The records below must be output exactly, with no images carried over.

:: Supplied records ::

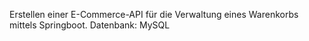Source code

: Erstellen einer E-Commerce-API für die Verwaltung eines Warenkorbs mittels Springboot.
Datenbank: MySQL
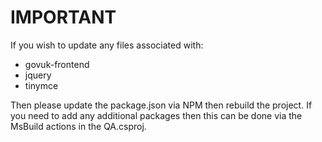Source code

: ﻿# IMPORTANT

If you wish to update any files associated with:

* govuk-frontend
* jquery
* tinymce

Then please update the package.json via NPM then rebuild the project. If you need to add any additional packages then this can be done via the MsBuild actions in the QA.csproj.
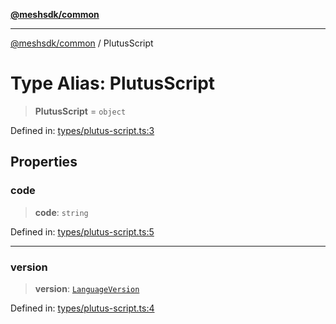 [**@meshsdk/common**](../README.md)

***

[@meshsdk/common](../globals.md) / PlutusScript

# Type Alias: PlutusScript

> **PlutusScript** = `object`

Defined in: [types/plutus-script.ts:3](https://github.com/MeshJS/mesh/blob/1abde1553cbd7cf2cf4e40197fc0de9e4a7d0f49/packages/mesh-common/src/types/plutus-script.ts#L3)

## Properties

### code

> **code**: `string`

Defined in: [types/plutus-script.ts:5](https://github.com/MeshJS/mesh/blob/1abde1553cbd7cf2cf4e40197fc0de9e4a7d0f49/packages/mesh-common/src/types/plutus-script.ts#L5)

***

### version

> **version**: [`LanguageVersion`](LanguageVersion.md)

Defined in: [types/plutus-script.ts:4](https://github.com/MeshJS/mesh/blob/1abde1553cbd7cf2cf4e40197fc0de9e4a7d0f49/packages/mesh-common/src/types/plutus-script.ts#L4)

:::

Response to this task ->
Source code

: Erstellen einer E-Commerce-API für die Verwaltung eines Warenkorbs mittels Springboot.
Datenbank: MySQL
Source code

: ﻿# IMPORTANT

If you wish to update any files associated with:

* govuk-frontend
* jquery
* tinymce

Then please update the package.json via NPM then rebuild the project. If you need to add any additional packages then this can be done via the MsBuild actions in the QA.csproj.
 [**@meshsdk/common**](../README.md)

***

[@meshsdk/common](../globals.md) / PlutusScript

# Type Alias: PlutusScript

> **PlutusScript** = `object`

Defined in: [types/plutus-script.ts:3](https://github.com/MeshJS/mesh/blob/1abde1553cbd7cf2cf4e40197fc0de9e4a7d0f49/packages/mesh-common/src/types/plutus-script.ts#L3)

## Properties

### code

> **code**: `string`

Defined in: [types/plutus-script.ts:5](https://github.com/MeshJS/mesh/blob/1abde1553cbd7cf2cf4e40197fc0de9e4a7d0f49/packages/mesh-common/src/types/plutus-script.ts#L5)

***

### version

> **version**: [`LanguageVersion`](LanguageVersion.md)

Defined in: [types/plutus-script.ts:4](https://github.com/MeshJS/mesh/blob/1abde1553cbd7cf2cf4e40197fc0de9e4a7d0f49/packages/mesh-common/src/types/plutus-script.ts#L4)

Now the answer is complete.